Friday 1 January 2010

My best souvenirs

Straw donkeys.  Cheap jewellery. Turkish carpets. Models of the Eiffel Tower. All souvenirs I haven't bought - and never wanted to buy.

On the other hand, I do have some marvellous souvenirs, bought or found, which I'll treasure for ever.

  • Three splendidly made zurnas - strident Turkish shawms, in apricot and rosewood. I've made wind instruments myself and I would be proud if I could turn out anything as elegant and well made. We spent a whole afternoon in the shop in Unkapani, Istanbul, trying zurnas, talking music, and drinking apple tea, before I bought these three. I can only play them when the cats are out in the garden...

  • A Bulgarian duct flute which I bought one snowy Saturday morning in Sofia, a city no one likes but where I felt instantly at home. I tried twenty flutes before finding this one, and the guy in shop said 'Ah, dusha' - 'soul'. Yes, I'd found a soul mate. It's quite the opposite of the zurnas - robust, roughly made, but it has integrity, and a marvellous breathy sound that thrills me every time I play it.

  • A little palm leaf book with a frog on top that I bought in an antique shop in Herault when I was walking the 'Via Arletana' to Santiago. I think it's Indonesian. It's nothing to do with the pilgrimage, nothing to do with the south of France. But it was cute, and it was a hot day, and it reminds me of the fountains in Saint Guilhem du Desert, and the wind on the mountains.

  • A pair of black babouches that I bought in Sefrou, Morocco. They're not posh, they cost about five quid, they're the same old black babouches that everyone wears in Morocco. Except, apparently, I'm gender-bending; black is for men. And they're in suede, which I love. I've just had to superglue the soles back together, I've worn them so much.

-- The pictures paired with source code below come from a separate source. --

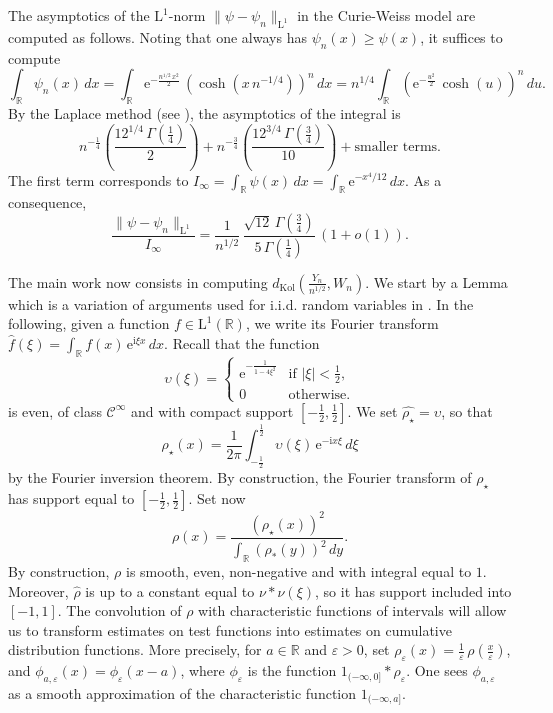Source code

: \documentclass[12pt,a4paper,reqno]{amsart}
\newcommand{\R}{\mathbb{R}}
\newcommand{\E}{\mathrm{e}}
\newcommand{\I}{\mathrm{i}}
\newcommand{\eps}{\varepsilon}
\newcommand{\leb}{\mathrm{L}}
\theoremstyle{remark}
\begin{document}
The asymptotics of the $\leb^1$-norm $\|\psi-\psi_n\|_{\leb^1}$ in the Curie-Weiss model are computed as follows. Noting that one always has $\psi_n(x) \geq \psi(x)$, it suffices to compute
$$\int_{\R} \psi_n(x)\,dx = \int_{\R} \E^{-\frac{n^{1/2}\,x^2}{2}}\,\left(\cosh(x\,n^{-1/4})\right)^{n}\,dx=n^{1/4}  \int_{\R} \left(\E^{-\frac{u^2}{2}}\,\cosh(u)\right)^{n}\,du.$$
By the Laplace method (see \cite[Formula (19.17), p. 624-625]{Zor04}), the asymptotics of the integral is
$$n^{-\frac{1}{4}}\left(\frac{{12}^{1/4}\,\Gamma(\frac{1}{4})}{2}\right)+n^{-\frac{3}{4}}\left(\frac{12^{3/4}\,\Gamma(\frac{3}{4})}{10}\right)+\text{smaller terms}.$$
The first term corresponds to $I_\infty=\int_{\R} \psi(x)\,dx = \int_{\R}\E^{-x^4/12}\,dx$. As a consequence, 
$$\frac{\|\psi-\psi_n\|_{\mathrm{L}^1}}{I_\infty}=\frac{1}{n^{1/2}}\,\frac{\sqrt{12}\,\Gamma(\frac{3}{4})}{5\,\Gamma(\frac{1}{4})}\,(1+o(1)) .$$
\bigskip

The main work now consists in computing $d_{\mathrm{Kol}}(\frac{Y_n}{n^{1/2}},W_n)$. We start by a Lemma which is a variation of arguments used for i.i.d. random variables in \cite[p. 87]{Tao12}. In the following, given a function $f \in \mathrm{L}^1(\R)$, we write its Fourier transform $\widehat{f}(\xi)=\int_{\R}f(x)\,\E^{\I \xi x}\,dx$. Recall that the function
$$\upsilon(\xi)=\begin{cases}\E^{-\frac{1}{1-4\xi^2}} &\text{if }|\xi|<\frac{1}{2},\\
0&\text{otherwise}.
\end{cases}$$
is even, of class $\mathcal{C}^\infty$ and with compact support $[-\frac{1}{2},\frac{1}{2}]$. We set $\widehat{\rho_\star}=\upsilon$, so that $$\rho_\star(x)=\frac{1}{2\pi}\int_{-\frac{1}{2}}^{\frac{1}{2}} \upsilon(\xi)\,\E^{-\I x \xi}\, d\xi$$
by the Fourier inversion theorem. By construction, the Fourier transform of $\rho_\star$ has support equal to $[-\frac{1}{2},\frac{1}{2}]$. Set now 
$$\rho(x)=\frac{(\rho_\star(x))^2}{\int_{\R} (\rho_*(y))^2\,dy}.$$ 
By construction, $\rho$ is smooth, even, non-negative and with integral equal to $1$. Moreover, $\widehat{\rho}$ is up to a constant equal to $\nu*\nu(\xi)$, so it has support included into $[-1,1]$. The convolution of $\rho$ with characteristic functions of intervals will allow us to transform estimates on test functions into estimates on cumulative distribution functions. More precisely, for $a \in \R$ and $\eps >0$, set
$\rho_\eps(x)=\frac{1}{\eps}\,\rho(\frac{x}{\eps})$, and $\phi_{a,\eps}(x)=\phi_\eps(x-a)$, where $\phi_\eps$ is the function $1_{(-\infty,0]}*\rho_\eps$. One sees $\phi_{a,\eps}$ as a smooth approximation of the characteristic function $1_{(-\infty,a]}$.\bigskip
\end{document}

  • Wooden spoons and spatulas from the Tahtakale market in Istanbul, made in olive with its dark brown patterns in the light yellow wood. I use them most days, feeling the heavy wood against my fingers, so much more satisfying than the furry softwood of spoons made in the west.

  • A huge wooden pestle and mortar we bought in Rabat, which reduces spices to dust in a matter of minutes. So much more fun to use than the electric grinder.


And the one that got away;

  • The singing mosque alarm clock, which plays a muezzin for you every morning, as seen in the souk at Muttrah, Oman. It's tacky. It's tasteless. It cost one rial (about £1.50). I wish I'd bought one.


If I think of my best souvenirs, they're either tiny things that won my heart, or things I'm going to use every day.  And of course because I'm a musician, and enjoy cooking, they're things from a strange place that relate to my interests - that are specifically interesting for me, not necessarily for other tourists.

Of course the best souvenirs, though, are not physical at all. You can get them on the plane whether you have a spare luggage allowance or not. They are memories, photographs, thoughts - the space where your mind opened up as you realised that life could be different, that the crescent moon sits with its horns up in the Middle East, that a city can be built on water, that a muezzin's voice can be a thing of beauty, that Oman smells of cardamom, that emptiness can have as much appeal as the busy texture of city life. The best souvenirs I have are all locked in my mind; and, I was going to say, they'll stay there - but since I'm a writer, they'll probably make it out on to paper or pixels at some point.